The reasons behind the United States' stance are complex, but it seems now that some important voices are calling for a change, and as more voices are heard, the chance for change will only increase.
At a recent NACHA - The Electronic Payment Association conference in Seattle, Walmart, one of the world's largest retail companies with more than 8,500 outlets in 15 nations, threw its support behind chip-and-PIN, announcing that its stores already have the hardware in place to accept chip-and-PIN cards and that, later in the year, it will be accepting one or more chip-and-PIN programs.
At the same conference, a T-Mobile executive also backed a move to EMV, warning that the United States is becoming the “weakest link” in card fraud and that banks must listen to what merchants are asking for.
It is good to see retailers throwing their support to this technology, and there is clear financial incentive for them to switch to a chip-and-PIN system.
As it is now, merchants are at risk when there is fraud as card issuers are not liable for all the risk, particularly with credit cards. If a transaction is authorized online, all that is being checked is if the account is OK and funds would be authorized. It does not guarantee that the person presenting the card is the actual authorized user. The card could be stolen, cloned, etc. If a charge is disputed, the merchant has the burden of proof based on signature or other method that it used to authenticate the user.
On PIN debit transactions, it is different in that the PIN is "proof" that the owner or the card (or at least one that knows the PIN) is the actual user. But on credit, because there is not guaranteed method of authentication, a merchant is at risk.
With chip-and-PIN, every transaction, debit or credit, has the benefit of authenticating the user prior to a transaction taking place. That is why liability shifts can be put in place, from merchant to issuer, if the merchant supports chip but the issuer does not.
The example set by the U.K. and Europe in terms of reducing card fraud is clear, and a few sums based on a 2009 survey by LexisNexis about the “True Cost of Fraud” show that U.S. merchants could save about $50 billion by moving to an infrastructure that supports EMV.
A shocking figure in this report is that U.S. merchants pay about $100 billion in fraud losses due to unauthorized transactions and fees/interest associated with chargebacks. This figure is nearly 10 times greater than the cost incurred by banks. However, the expense to upgrade the card payments infrastructure to use EMV is not insignificant, which is one factor that has held retailers and acquirers back. But if EMV upgrades are timed to occur when other changes are planned, the additional cost is small.

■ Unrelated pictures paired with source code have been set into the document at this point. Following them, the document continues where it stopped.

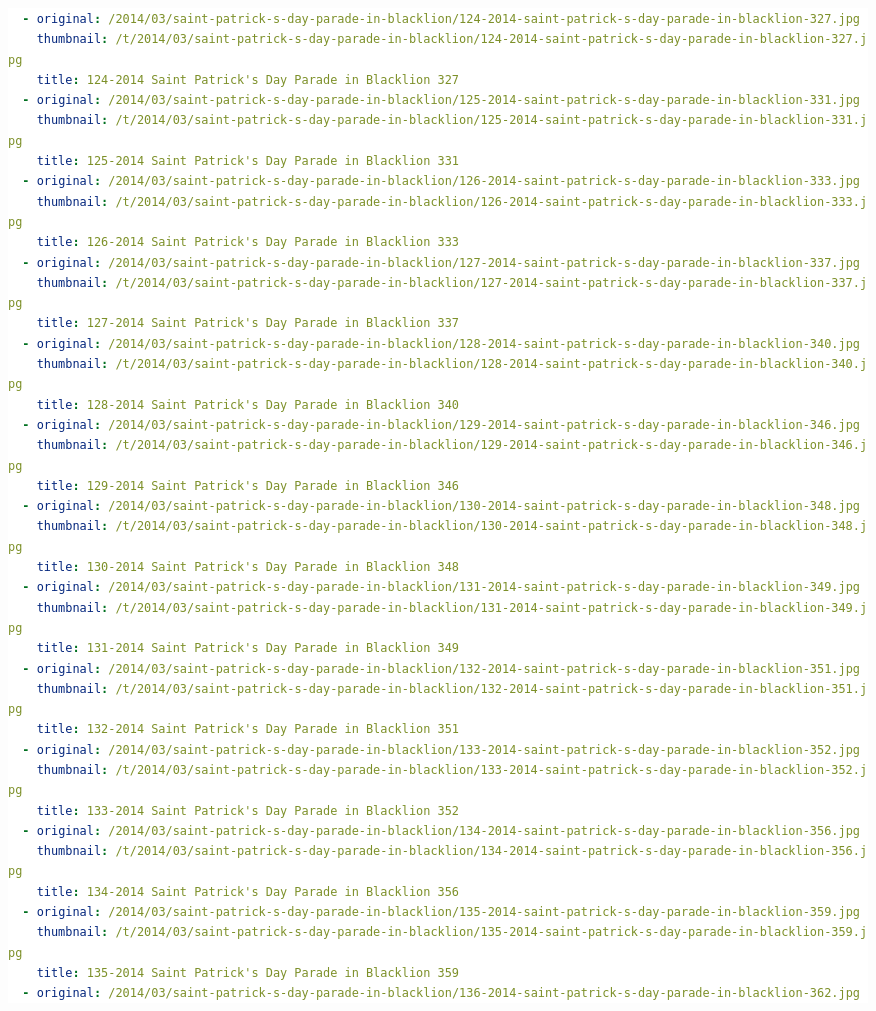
```yaml
  - original: /2014/03/saint-patrick-s-day-parade-in-blacklion/124-2014-saint-patrick-s-day-parade-in-blacklion-327.jpg
    thumbnail: /t/2014/03/saint-patrick-s-day-parade-in-blacklion/124-2014-saint-patrick-s-day-parade-in-blacklion-327.jpg
    title: 124-2014 Saint Patrick's Day Parade in Blacklion 327
  - original: /2014/03/saint-patrick-s-day-parade-in-blacklion/125-2014-saint-patrick-s-day-parade-in-blacklion-331.jpg
    thumbnail: /t/2014/03/saint-patrick-s-day-parade-in-blacklion/125-2014-saint-patrick-s-day-parade-in-blacklion-331.jpg
    title: 125-2014 Saint Patrick's Day Parade in Blacklion 331
  - original: /2014/03/saint-patrick-s-day-parade-in-blacklion/126-2014-saint-patrick-s-day-parade-in-blacklion-333.jpg
    thumbnail: /t/2014/03/saint-patrick-s-day-parade-in-blacklion/126-2014-saint-patrick-s-day-parade-in-blacklion-333.jpg
    title: 126-2014 Saint Patrick's Day Parade in Blacklion 333
  - original: /2014/03/saint-patrick-s-day-parade-in-blacklion/127-2014-saint-patrick-s-day-parade-in-blacklion-337.jpg
    thumbnail: /t/2014/03/saint-patrick-s-day-parade-in-blacklion/127-2014-saint-patrick-s-day-parade-in-blacklion-337.jpg
    title: 127-2014 Saint Patrick's Day Parade in Blacklion 337
  - original: /2014/03/saint-patrick-s-day-parade-in-blacklion/128-2014-saint-patrick-s-day-parade-in-blacklion-340.jpg
    thumbnail: /t/2014/03/saint-patrick-s-day-parade-in-blacklion/128-2014-saint-patrick-s-day-parade-in-blacklion-340.jpg
    title: 128-2014 Saint Patrick's Day Parade in Blacklion 340
  - original: /2014/03/saint-patrick-s-day-parade-in-blacklion/129-2014-saint-patrick-s-day-parade-in-blacklion-346.jpg
    thumbnail: /t/2014/03/saint-patrick-s-day-parade-in-blacklion/129-2014-saint-patrick-s-day-parade-in-blacklion-346.jpg
    title: 129-2014 Saint Patrick's Day Parade in Blacklion 346
  - original: /2014/03/saint-patrick-s-day-parade-in-blacklion/130-2014-saint-patrick-s-day-parade-in-blacklion-348.jpg
    thumbnail: /t/2014/03/saint-patrick-s-day-parade-in-blacklion/130-2014-saint-patrick-s-day-parade-in-blacklion-348.jpg
    title: 130-2014 Saint Patrick's Day Parade in Blacklion 348
  - original: /2014/03/saint-patrick-s-day-parade-in-blacklion/131-2014-saint-patrick-s-day-parade-in-blacklion-349.jpg
    thumbnail: /t/2014/03/saint-patrick-s-day-parade-in-blacklion/131-2014-saint-patrick-s-day-parade-in-blacklion-349.jpg
    title: 131-2014 Saint Patrick's Day Parade in Blacklion 349
  - original: /2014/03/saint-patrick-s-day-parade-in-blacklion/132-2014-saint-patrick-s-day-parade-in-blacklion-351.jpg
    thumbnail: /t/2014/03/saint-patrick-s-day-parade-in-blacklion/132-2014-saint-patrick-s-day-parade-in-blacklion-351.jpg
    title: 132-2014 Saint Patrick's Day Parade in Blacklion 351
  - original: /2014/03/saint-patrick-s-day-parade-in-blacklion/133-2014-saint-patrick-s-day-parade-in-blacklion-352.jpg
    thumbnail: /t/2014/03/saint-patrick-s-day-parade-in-blacklion/133-2014-saint-patrick-s-day-parade-in-blacklion-352.jpg
    title: 133-2014 Saint Patrick's Day Parade in Blacklion 352
  - original: /2014/03/saint-patrick-s-day-parade-in-blacklion/134-2014-saint-patrick-s-day-parade-in-blacklion-356.jpg
    thumbnail: /t/2014/03/saint-patrick-s-day-parade-in-blacklion/134-2014-saint-patrick-s-day-parade-in-blacklion-356.jpg
    title: 134-2014 Saint Patrick's Day Parade in Blacklion 356
  - original: /2014/03/saint-patrick-s-day-parade-in-blacklion/135-2014-saint-patrick-s-day-parade-in-blacklion-359.jpg
    thumbnail: /t/2014/03/saint-patrick-s-day-parade-in-blacklion/135-2014-saint-patrick-s-day-parade-in-blacklion-359.jpg
    title: 135-2014 Saint Patrick's Day Parade in Blacklion 359
  - original: /2014/03/saint-patrick-s-day-parade-in-blacklion/136-2014-saint-patrick-s-day-parade-in-blacklion-362.jpg
```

For example, many merchants and acquirers are changing their networks to enhance cardholder data protection and are deploying end-to-end encryption or other approaches in their networks. Changes to the network to add EMV messaging can be made at the same time with little additional cost. Similarly, if EMV capability is added to the point-of-sale (PoS) at the next cycle of renewal, there is only a marginal difference in cost.
For consumers, the transition to chip-and-PIN would create a shift in culture.
As American consumers currently have no liability for transactions on lost and stolen or counterfeit cards, they do not see the additional security of EMV cards as a benefit.
Entering a PIN during purchases is seen as getting in the way of a simple swipe and sign transaction. Issuers also have little incentive to move to EMV, as they can charge higher interchange rates on magnetic stripe transactions.
In spite of this, some issuers (for example, the United Nations Federal Credit Union) have unveiled plans to issue credit cards that comply with the EMV standard.
What has driven them forward is an understanding that as more and more countries adopt EMV, Americans who travel internationally are finding it increasingly difficult to use their cards abroad. In theory, EMV-enabled retailers should continue to accept magnetic stripe cards, but in practice, lack of experience with non-EMV cards means they are often rejected.
While the transition to chip-and-PIN would improve security of the U.S. payments infrastructure, it is important to note that it is not a “silver bullet” for completely eliminating fraud.
Card transaction data still needs to have greater protection, so it is important for retailers, banks, payments processors, PoS terminal vendors and other entities involved in the payments infrastructure to continue their focus on end-to-end data protection schemes to ensure that there are no exposed vectors for fraudsters to exploit.
This is especially true as we look to the future. Online purchases continue to grow strongly, and chip-and-PIN does not inherently address potential fraud for phone or internet transactions.Taking into account all these factors, it is difficult to predict when — if at all — the United States will move to EMV. But the voices calling for change certainly seem to be getting louder.
For the migration to EMV to happen, the business and security benefits of EMV and the disadvantages of U.S. isolation as the rest of the world abandons magnetic stripe cards must outweigh the costs to upgrade and the incentives not to change, and when and if this will happen is extremely hard, if not impossible, to predict.